Simons will be starting with Lillard out, but the Blazers' real “next man up” is Dennis Smith Jr. He's been impressive ever since training camp tipped off, beating out Marquesse Chriss, Quinn Cook and Patrick Patterson for Portland's final roster spot, then showing out in preseason and consistently flashing when given the chance during the regular season. Though Smith's heightened overall playmaking feel, specifically as a ball-screen operator, seems obvious, what's really popped is his defense.
Additional knee trouble has sapped Smith of the otherworldly athleticism he possessed as a teen. Still, he's bringing more activity and force on that end than anyone on the team save for Nassir Little, out himself with a sprained ankle for at least a week. Smith's tangible commitment to defense is especially evident compared to occasionally lagging intensity from the Blazers' rotation guards.
Lillard, McCollum and Simons aren't making this play.
All that said, Smith's true defensive influence will be capped by his position and role. He's still just Portland's third guard with Lillard injured, and could lose playing time to both Tony Snell and Ben McLemore if either gets hot from deep in their extended minutes. Smith, unfortunately, won't be a true defensive difference-maker.

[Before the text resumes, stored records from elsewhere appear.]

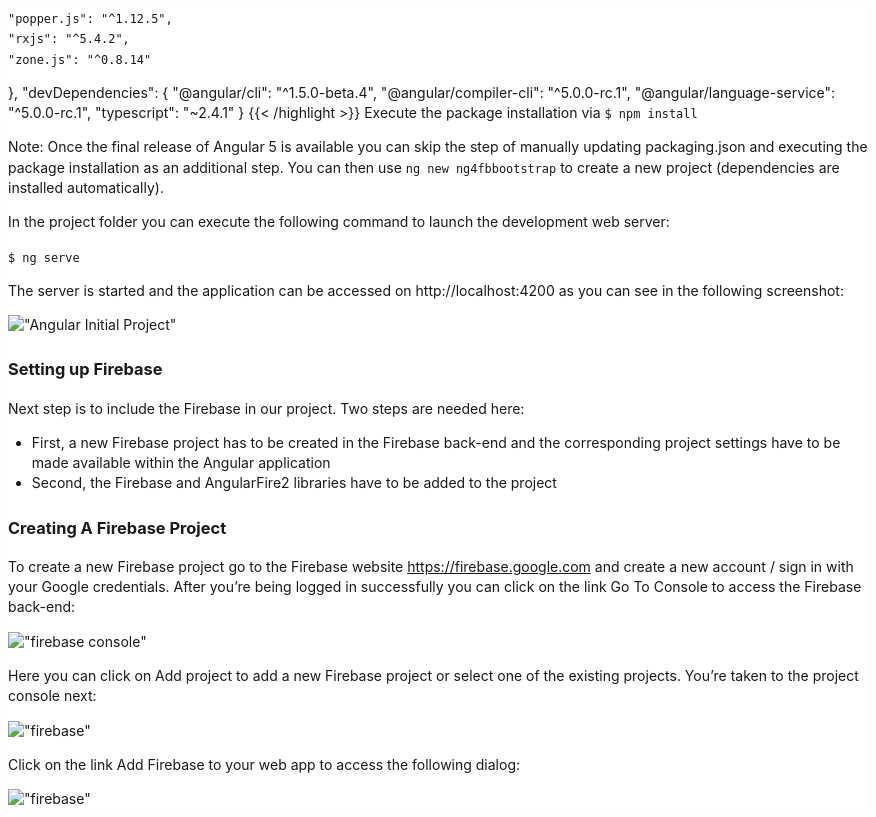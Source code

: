     "popper.js": "^1.12.5",
    "rxjs": "^5.4.2",
    "zone.js": "^0.8.14"
  },
  "devDependencies": {
    "@angular/cli": "^1.5.0-beta.4",
    "@angular/compiler-cli": "^5.0.0-rc.1",
    "@angular/language-service": "^5.0.0-rc.1",
    "typescript": "~2.4.1"
  }
{{< /highlight >}}
Execute the package installation via
`$ npm install`

Note: Once the final release of Angular 5 is available you can skip the step of manually updating packaging.json and executing the package installation as an additional step. You can then use `ng new ng4fbbootstrap` to create a new project (dependencies are installed automatically).

In the project folder you can execute the following command to launch the development web server:

`$ ng serve`

<amp-auto-ads type="adsense" data-ad-client="ca-pub-5415404685631285"> </amp-auto-ads>

The server is started and the application can be accessed on http://localhost:4200 as you can see in the following screenshot:

!["Angular Initial Project"](https://res.cloudinary.com/dw0ygv1p9/image/upload/v1571643329/0_4M8XkLRUw5w5pFno_skifc2.png)

### Setting up Firebase

Next step is to include the Firebase in our project. Two steps are needed here:
<ul>
<li>First, a new Firebase project has to be created in the Firebase back-end and the corresponding project settings have to be made available within the Angular application</li>
<li>Second, the Firebase and AngularFire2 libraries have to be added to the project</li>
</ul>

### Creating A Firebase Project

To create a new Firebase project go to the Firebase website https://firebase.google.com and create a new account / sign in with your Google credentials. After you’re being logged in successfully you can click on the link Go To Console to access the Firebase back-end:

!["firebase console"](https://res.cloudinary.com/dw0ygv1p9/image/upload/v1571643484/0_zm1HADJJQ0WSeU1v_rgsxdg.png)

Here you can click on Add project to add a new Firebase project or select one of the existing projects. You’re taken to the project console next:

!["firebase"](https://res.cloudinary.com/dw0ygv1p9/image/upload/v1571643554/0_ygF0hbDRLFfeixF6_gvqinv.png)

Click on the link Add Firebase to your web app to access the following dialog:

!["firebase"](https://res.cloudinary.com/dw0ygv1p9/image/upload/v1571643616/0_uFrkSuE9BqR_KP8c_kjjqm1.png)
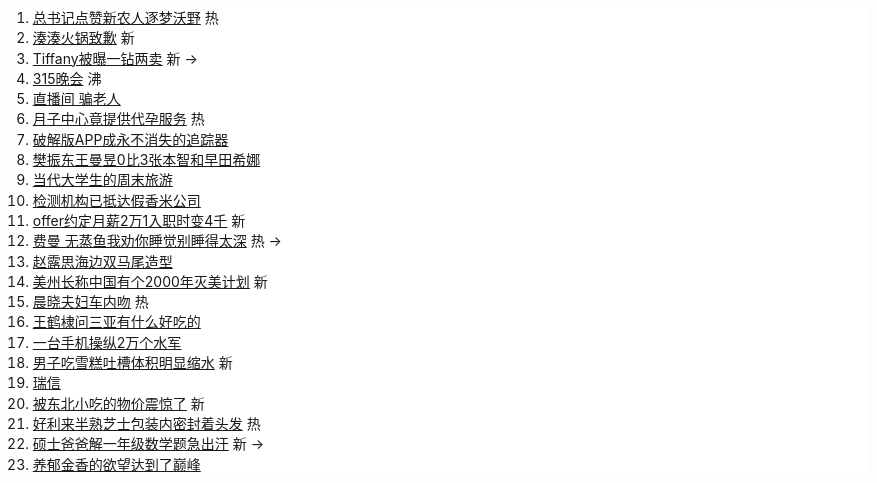 1. [总书记点赞新农人逐梦沃野](https://s.weibo.com//weibo?q=%23%E6%80%BB%E4%B9%A6%E8%AE%B0%E7%82%B9%E8%B5%9E%E6%96%B0%E5%86%9C%E4%BA%BA%E9%80%90%E6%A2%A6%E6%B2%83%E9%87%8E%23&Refer=new_time)
   热
1. [湊湊火锅致歉](https://s.weibo.com//weibo?q=%23%E6%B9%8A%E6%B9%8A%E7%81%AB%E9%94%85%E8%87%B4%E6%AD%89%23&t=31&band_rank=1&Refer=top)
   新
1. [Tiffany被曝一钻两卖](https://s.weibo.com//weibo?q=%23Tiffany%E8%A2%AB%E6%9B%9D%E4%B8%80%E9%92%BB%E4%B8%A4%E5%8D%96%23&t=31&band_rank=2&Refer=top)
   新 ->
1. [315晚会](https://s.weibo.com//weibo?q=%23315%E6%99%9A%E4%BC%9A%23&t=31&band_rank=4&Refer=top)
   沸
1. [直播间 骗老人](https://s.weibo.com//weibo?q=%E7%9B%B4%E6%92%AD%E9%97%B4%20%E9%AA%97%E8%80%81%E4%BA%BA&t=31&band_rank=5&Refer=top)
1. [月子中心竟提供代孕服务](https://s.weibo.com//weibo?q=%23%E6%9C%88%E5%AD%90%E4%B8%AD%E5%BF%83%E7%AB%9F%E6%8F%90%E4%BE%9B%E4%BB%A3%E5%AD%95%E6%9C%8D%E5%8A%A1%23&t=31&band_rank=6&Refer=top)
   热
1. [破解版APP成永不消失的追踪器](https://s.weibo.com//weibo?q=%23%E7%A0%B4%E8%A7%A3%E7%89%88APP%E6%88%90%E6%B0%B8%E4%B8%8D%E6%B6%88%E5%A4%B1%E7%9A%84%E8%BF%BD%E8%B8%AA%E5%99%A8%23&t=31&band_rank=7&Refer=top)
1. [樊振东王曼昱0比3张本智和早田希娜](https://s.weibo.com//weibo?q=%23%E6%A8%8A%E6%8C%AF%E4%B8%9C%E7%8E%8B%E6%9B%BC%E6%98%B10%E6%AF%943%E5%BC%A0%E6%9C%AC%E6%99%BA%E5%92%8C%E6%97%A9%E7%94%B0%E5%B8%8C%E5%A8%9C%23&t=31&band_rank=8&Refer=top)
1. [当代大学生的周末旅游](https://s.weibo.com//weibo?q=%23%E5%BD%93%E4%BB%A3%E5%A4%A7%E5%AD%A6%E7%94%9F%E7%9A%84%E5%91%A8%E6%9C%AB%E6%97%85%E6%B8%B8%23&t=31&band_rank=9&Refer=top)
1. [检测机构已抵达假香米公司](https://s.weibo.com//weibo?q=%23%E6%A3%80%E6%B5%8B%E6%9C%BA%E6%9E%84%E5%B7%B2%E6%8A%B5%E8%BE%BE%E5%81%87%E9%A6%99%E7%B1%B3%E5%85%AC%E5%8F%B8%23&t=31&band_rank=10&Refer=top)
1. [offer约定月薪2万1入职时变4千](https://s.weibo.com//weibo?q=%23offer%E7%BA%A6%E5%AE%9A%E6%9C%88%E8%96%AA2%E4%B8%871%E5%85%A5%E8%81%8C%E6%97%B6%E5%8F%984%E5%8D%83%23&t=31&band_rank=11&Refer=top)
   新
1. [费曼 无蒸鱼我劝你睡觉别睡得太深](https://s.weibo.com//weibo?q=%E8%B4%B9%E6%9B%BC%20%E6%97%A0%E8%92%B8%E9%B1%BC%E6%88%91%E5%8A%9D%E4%BD%A0%E7%9D%A1%E8%A7%89%E5%88%AB%E7%9D%A1%E5%BE%97%E5%A4%AA%E6%B7%B1&t=31&band_rank=12&Refer=top)
   热 ->
1. [赵露思海边双马尾造型](https://s.weibo.com//weibo?q=%23%E8%B5%B5%E9%9C%B2%E6%80%9D%E6%B5%B7%E8%BE%B9%E5%8F%8C%E9%A9%AC%E5%B0%BE%E9%80%A0%E5%9E%8B%23&t=31&band_rank=13&Refer=top)
1. [美州长称中国有个2000年灭美计划](https://s.weibo.com//weibo?q=%23%E7%BE%8E%E5%B7%9E%E9%95%BF%E7%A7%B0%E4%B8%AD%E5%9B%BD%E6%9C%89%E4%B8%AA2000%E5%B9%B4%E7%81%AD%E7%BE%8E%E8%AE%A1%E5%88%92%23&t=31&band_rank=14&Refer=top)
   新
1. [晨晓夫妇车内吻](https://s.weibo.com//weibo?q=%23%E6%99%A8%E6%99%93%E5%A4%AB%E5%A6%87%E8%BD%A6%E5%86%85%E5%90%BB%23&t=31&band_rank=15&Refer=top)
   热
1. [王鹤棣问三亚有什么好吃的](https://s.weibo.com//weibo?q=%23%E7%8E%8B%E9%B9%A4%E6%A3%A3%E9%97%AE%E4%B8%89%E4%BA%9A%E6%9C%89%E4%BB%80%E4%B9%88%E5%A5%BD%E5%90%83%E7%9A%84%23&t=31&band_rank=16&Refer=top)
1. [一台手机操纵2万个水军](https://s.weibo.com//weibo?q=%23%E4%B8%80%E5%8F%B0%E6%89%8B%E6%9C%BA%E6%93%8D%E7%BA%B52%E4%B8%87%E4%B8%AA%E6%B0%B4%E5%86%9B%23&t=31&band_rank=17&Refer=top)
1. [男子吃雪糕吐槽体积明显缩水](https://s.weibo.com//weibo?q=%23%E7%94%B7%E5%AD%90%E5%90%83%E9%9B%AA%E7%B3%95%E5%90%90%E6%A7%BD%E4%BD%93%E7%A7%AF%E6%98%8E%E6%98%BE%E7%BC%A9%E6%B0%B4%23&t=31&band_rank=18&Refer=top)
   新
1. [瑞信](https://s.weibo.com//weibo?q=%E7%91%9E%E4%BF%A1&t=31&band_rank=19&Refer=top)
1. [被东北小吃的物价震惊了](https://s.weibo.com//weibo?q=%23%E8%A2%AB%E4%B8%9C%E5%8C%97%E5%B0%8F%E5%90%83%E7%9A%84%E7%89%A9%E4%BB%B7%E9%9C%87%E6%83%8A%E4%BA%86%23&t=31&band_rank=20&Refer=top)
   新
1. [好利来半熟芝士包装内密封着头发](https://s.weibo.com//weibo?q=%23%E5%A5%BD%E5%88%A9%E6%9D%A5%E5%8D%8A%E7%86%9F%E8%8A%9D%E5%A3%AB%E5%8C%85%E8%A3%85%E5%86%85%E5%AF%86%E5%B0%81%E7%9D%80%E5%A4%B4%E5%8F%91%23&t=31&band_rank=21&Refer=top)
   热
1. [硕士爸爸解一年级数学题急出汗](https://s.weibo.com//weibo?q=%23%E7%A1%95%E5%A3%AB%E7%88%B8%E7%88%B8%E8%A7%A3%E4%B8%80%E5%B9%B4%E7%BA%A7%E6%95%B0%E5%AD%A6%E9%A2%98%E6%80%A5%E5%87%BA%E6%B1%97%23&t=31&band_rank=22&Refer=top)
   新 ->
1. [养郁金香的欲望达到了巅峰](https://s.weibo.com//weibo?q=%23%E5%85%BB%E9%83%81%E9%87%91%E9%A6%99%E7%9A%84%E6%AC%B2%E6%9C%9B%E8%BE%BE%E5%88%B0%E4%BA%86%E5%B7%85%E5%B3%B0%23&t=31&band_rank=23&Refer=top)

All of the above essentially boils down to what anyone who's ever watched the Blazers already knew: Lillard's loss for at least the next four games, and who knows how many more, will make wins much more difficult to come by. The schedule won't help. The Blazers meet the bottom-dwelling San Antonio Spurs at home on Thursday, then host the Boston Celtics and Golden State Warriors before a final matchup with the LA Clippers. Their next five games after Lillard's 10-day window for “re-evaluation” passes come against teams that will definitely make the playoffs or just miss them.
It's gut-check time for Portland. Lillard's absence isn't just an opportunity for McCollum to re-start his push for an All-Star berth, Jusuf Nurkic to prove he deserves a steadier diet of post touches or any other player to further cement their worth. It's a chance for Billups' more egalitarian, motion-heavy offense and aggressive, help-based defense to make the Blazers' whole bigger than the sum of their parts.
If none of that comes to pass? Portland, mired in play-in tournament range after a chaotic start to 2021-22, will no doubt fall farther down the Western Conference standings.